Diciassette progetti di riqualificazione urbana che non stravolgono, ma dialogano con le comunità locali: e al termine dei rispettivi percorsi, i risultati vengono raccontati dal 23 al 25 luglio nel capoluogo, con il festival Storie di Contatto. Tre giornate per restituire ai cittadini il lavoro svolto a Pirri e Sant'Elia, riunendo le realtà che ogni giorno contribuiscono a trasformare i propri quartieri, tra incontri, laboratori e momenti culturali e sportivi, in programma all'ex scuola di via santa Maria Goretti 2 con ingresso libero e gratuito.
Giovedì 23 si parte alle 18, con il talk "Comunità e benessere: ascolto e libertà" in un dialogo sui temi dell'ascolto e della libertà che vede ospiti le associazioni Liberas, con Bruna Biondo, Emanuela Falqui e Luisa Milia, e Medias, rappresentata dalle mediatrici e psicologhe Virna Bulla e Stefania Pisanu, presenti anche per parlare di "Mediazioni in quartiere". In parallelo dalle 18 alle 19:30 anche i laboratori "Trucco cinematografico ed effetti speciali", con la docente Ilaria Sanna dell'Accademia d'Arte Vega, e "Prepariamo i culurgiones", proposto da Pappa Beni! a partire dall'iniziativa di Girasole delle Somasche a Sant'Elia. Chiudono alle 19:30 i "Monologhi", presentati dagli studenti tra i quindici e i vent'anni dell'Accademia Vega, a cura di Daniel Dwerryhouse.
La seconda giornata di venerdì 24 si apre alla stessa ora, in un secondo talk con l'associazione Mikata, Imago Mundi e Fondazione Somaschi dal titolo "L'educazione non ha età: mare, patrimonio culturale e comunità", raccontando i rispettivi progetti sull'educazione informale svolti tra Pirri e il borgo marittimo: "Le città In-visibili", "Scuola in 4D" e "La Scuola sul Mare". A corredo, dalle 18 alle 20 le attività di "Gioco e inclusione: i giochi da tavolo in ceramica", create da Cemea della Sardegna nella proposta di "Clas", e dalle 19:30 alle 20:30 il laboratorio "Il microscopico mondo delle piante dell'orto in carrello" di Roots - Radici Mediterranee. Mentre per le 19 segue un nuovo incontro con "Dopo Contatto: come rendere sostenibili le reti nate dal progetto", con Arcipelago Sardegna e Re.Coh a offrire il virtuoso esempio dello spazio di comunità pirrese Radica. Spazio alle 20:30 a due esibizioni, con la danza contemporanea "Conflitti" delle allieve di Vega guidate dall'insegnante Michela Laconi, e la "Mise en scéne" di Lìberas con l'attrice e operatrice Eliana Ruvoli sulla questione patriarcale. A concludere, un momento di socialità e condivisione con l'aperitivo di quartiere delle 20:30.

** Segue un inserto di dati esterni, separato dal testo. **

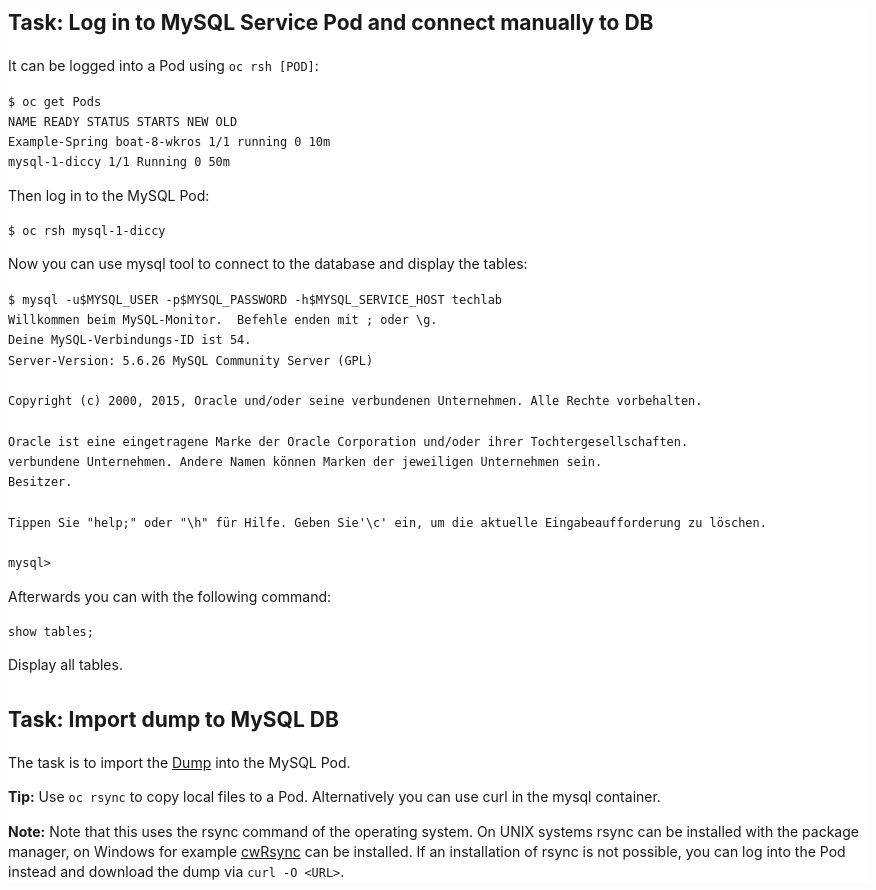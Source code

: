 
## Task: Log in to MySQL Service Pod and connect manually to DB

It can be logged into a Pod using `oc rsh [POD]`:
```
$ oc get Pods
NAME READY STATUS STARTS NEW OLD
Example-Spring boat-8-wkros 1/1 running 0 10m
mysql-1-diccy 1/1 Running 0 50m

```

Then log in to the MySQL Pod:
```
$ oc rsh mysql-1-diccy
```

Now you can use mysql tool to connect to the database and display the tables:

```
$ mysql -u$MYSQL_USER -p$MYSQL_PASSWORD -h$MYSQL_SERVICE_HOST techlab
Willkommen beim MySQL-Monitor.  Befehle enden mit ; oder \g.
Deine MySQL-Verbindungs-ID ist 54.
Server-Version: 5.6.26 MySQL Community Server (GPL)

Copyright (c) 2000, 2015, Oracle und/oder seine verbundenen Unternehmen. Alle Rechte vorbehalten.

Oracle ist eine eingetragene Marke der Oracle Corporation und/oder ihrer Tochtergesellschaften.
verbundene Unternehmen. Andere Namen können Marken der jeweiligen Unternehmen sein.
Besitzer.

Tippen Sie "help;" oder "\h" für Hilfe. Geben Sie'\c' ein, um die aktuelle Eingabeaufforderung zu löschen.

mysql>
```

Afterwards you can with the following command:

```
show tables;
```

Display all tables.


## Task: Import dump to MySQL DB

The task is to import the [Dump](https://raw.githubusercontent.com/appuio/techlab/lab-3.3/labs/data/08_dump/dump.sql) into the MySQL Pod.


**Tip:** Use `oc rsync` to copy local files to a Pod. Alternatively you can use curl in the mysql container.

**Note:** Note that this uses the rsync command of the operating system. On UNIX systems rsync can be installed with the package manager, on Windows for example [cwRsync](https://www.itefix.net/cwrsync) can be installed. If an installation of rsync is not possible, you can log into the Pod instead and download the dump via `curl -O <URL>`.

La chiusura di sabato 25 adotta le tematiche di salute e sport, a cominciare dal talk "Corpo, movimento e comunità: lo sport che trasforma persone e quartieri", dalle 17:30 con RunChallenge, Anspi Sant'Elia e Boxing Club Sant'Elia riunite a discutere gli sforzi già svolti e le prospettive d'inclusione sociale attraverso l'attività fisica. In parallelo, due laboratori dedicati alla pet therapy con la Cooperativa Sociale Killia, alle 17:30 e alle 18:30, la cosmesi naturale con Roots - Radici Mediterranee in "Erbe e Bellezza", la somministrazione gratuita del test motorio Octojump a cura di Anspi Sant'Elia e infine "Boxe a porte aperte", dove ragazzi del quartiere e visitatori condivideranno lo stesso ring sotto la guida del Boxing Club santeliese.
Nei giorni della rassegna viene inoltre allestita una mostra che va a raccontare i mesi di sforzi del Progetto Contatto e delle altre realtà coinvolte nelle due zone del capoluogo, con la presenza di banchetti informativi dedicati a ciascuna di esse e alle loro attività sul territorio. Finanziato nell'ambito del Programma operativo complementare Città Metropolitane 2014-2020, il progetto è nato per far emergere e sostenere l'attivazione di servizi a impatto sociale a Pirri e Sant'Elia, coinvolgendo gli abitanti attraverso proposte comuni e momenti di formazione.